--- Supplied material ---

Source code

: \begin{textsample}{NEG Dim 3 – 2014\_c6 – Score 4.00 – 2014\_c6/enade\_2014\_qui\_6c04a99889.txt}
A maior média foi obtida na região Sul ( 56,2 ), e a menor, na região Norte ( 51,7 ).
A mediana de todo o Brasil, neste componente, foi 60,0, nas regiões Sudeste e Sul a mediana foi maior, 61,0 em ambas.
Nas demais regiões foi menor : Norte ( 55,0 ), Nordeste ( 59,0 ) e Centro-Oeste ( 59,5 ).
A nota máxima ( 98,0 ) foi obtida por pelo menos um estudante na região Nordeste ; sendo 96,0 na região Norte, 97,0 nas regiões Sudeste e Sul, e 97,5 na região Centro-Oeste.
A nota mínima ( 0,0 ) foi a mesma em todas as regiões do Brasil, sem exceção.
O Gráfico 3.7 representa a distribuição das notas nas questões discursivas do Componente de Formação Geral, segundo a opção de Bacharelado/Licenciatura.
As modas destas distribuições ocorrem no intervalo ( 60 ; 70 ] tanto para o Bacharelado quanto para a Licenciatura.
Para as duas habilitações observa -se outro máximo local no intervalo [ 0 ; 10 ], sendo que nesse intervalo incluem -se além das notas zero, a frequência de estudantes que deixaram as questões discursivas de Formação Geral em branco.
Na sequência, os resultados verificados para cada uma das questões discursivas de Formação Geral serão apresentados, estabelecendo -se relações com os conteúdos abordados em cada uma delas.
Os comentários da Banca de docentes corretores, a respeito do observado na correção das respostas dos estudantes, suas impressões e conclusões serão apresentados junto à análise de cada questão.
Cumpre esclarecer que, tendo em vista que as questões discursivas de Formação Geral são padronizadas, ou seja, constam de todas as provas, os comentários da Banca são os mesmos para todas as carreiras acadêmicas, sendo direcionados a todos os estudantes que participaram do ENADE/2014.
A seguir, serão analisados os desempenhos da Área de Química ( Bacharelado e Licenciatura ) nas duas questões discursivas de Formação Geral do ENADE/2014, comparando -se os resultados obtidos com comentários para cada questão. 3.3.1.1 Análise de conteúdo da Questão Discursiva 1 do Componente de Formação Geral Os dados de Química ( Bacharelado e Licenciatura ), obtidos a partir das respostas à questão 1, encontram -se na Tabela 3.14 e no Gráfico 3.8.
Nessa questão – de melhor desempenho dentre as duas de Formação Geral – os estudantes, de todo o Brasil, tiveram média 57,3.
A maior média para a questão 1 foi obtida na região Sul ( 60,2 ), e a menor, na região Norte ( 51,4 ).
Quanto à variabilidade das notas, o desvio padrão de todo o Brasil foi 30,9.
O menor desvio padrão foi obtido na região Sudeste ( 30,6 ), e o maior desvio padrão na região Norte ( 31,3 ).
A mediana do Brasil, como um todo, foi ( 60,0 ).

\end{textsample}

---

▶ _Work task_:
Each record above should be transcribed exactly.

▶ _Answer below_:
Source code

: \begin{textsample}{NEG Dim 3 – 2014\_c6 – Score 4.00 – 2014\_c6/enade\_2014\_qui\_6c04a99889.txt}
A maior média foi obtida na região Sul ( 56,2 ), e a menor, na região Norte ( 51,7 ).
A mediana de todo o Brasil, neste componente, foi 60,0, nas regiões Sudeste e Sul a mediana foi maior, 61,0 em ambas.
Nas demais regiões foi menor : Norte ( 55,0 ), Nordeste ( 59,0 ) e Centro-Oeste ( 59,5 ).
A nota máxima ( 98,0 ) foi obtida por pelo menos um estudante na região Nordeste ; sendo 96,0 na região Norte, 97,0 nas regiões Sudeste e Sul, e 97,5 na região Centro-Oeste.
A nota mínima ( 0,0 ) foi a mesma em todas as regiões do Brasil, sem exceção.
O Gráfico 3.7 representa a distribuição das notas nas questões discursivas do Componente de Formação Geral, segundo a opção de Bacharelado/Licenciatura.
As modas destas distribuições ocorrem no intervalo ( 60 ; 70 ] tanto para o Bacharelado quanto para a Licenciatura.
Para as duas habilitações observa -se outro máximo local no intervalo [ 0 ; 10 ], sendo que nesse intervalo incluem -se além das notas zero, a frequência de estudantes que deixaram as questões discursivas de Formação Geral em branco.
Na sequência, os resultados verificados para cada uma das questões discursivas de Formação Geral serão apresentados, estabelecendo -se relações com os conteúdos abordados em cada uma delas.
Os comentários da Banca de docentes corretores, a respeito do observado na correção das respostas dos estudantes, suas impressões e conclusões serão apresentados junto à análise de cada questão.
Cumpre esclarecer que, tendo em vista que as questões discursivas de Formação Geral são padronizadas, ou seja, constam de todas as provas, os comentários da Banca são os mesmos para todas as carreiras acadêmicas, sendo direcionados a todos os estudantes que participaram do ENADE/2014.
A seguir, serão analisados os desempenhos da Área de Química ( Bacharelado e Licenciatura ) nas duas questões discursivas de Formação Geral do ENADE/2014, comparando -se os resultados obtidos com comentários para cada questão. 3.3.1.1 Análise de conteúdo da Questão Discursiva 1 do Componente de Formação Geral Os dados de Química ( Bacharelado e Licenciatura ), obtidos a partir das respostas à questão 1, encontram -se na Tabela 3.14 e no Gráfico 3.8.
Nessa questão – de melhor desempenho dentre as duas de Formação Geral – os estudantes, de todo o Brasil, tiveram média 57,3.
A maior média para a questão 1 foi obtida na região Sul ( 60,2 ), e a menor, na região Norte ( 51,4 ).
Quanto à variabilidade das notas, o desvio padrão de todo o Brasil foi 30,9.
O menor desvio padrão foi obtido na região Sudeste ( 30,6 ), e o maior desvio padrão na região Norte ( 31,3 ).
A mediana do Brasil, como um todo, foi ( 60,0 ).

\end{textsample}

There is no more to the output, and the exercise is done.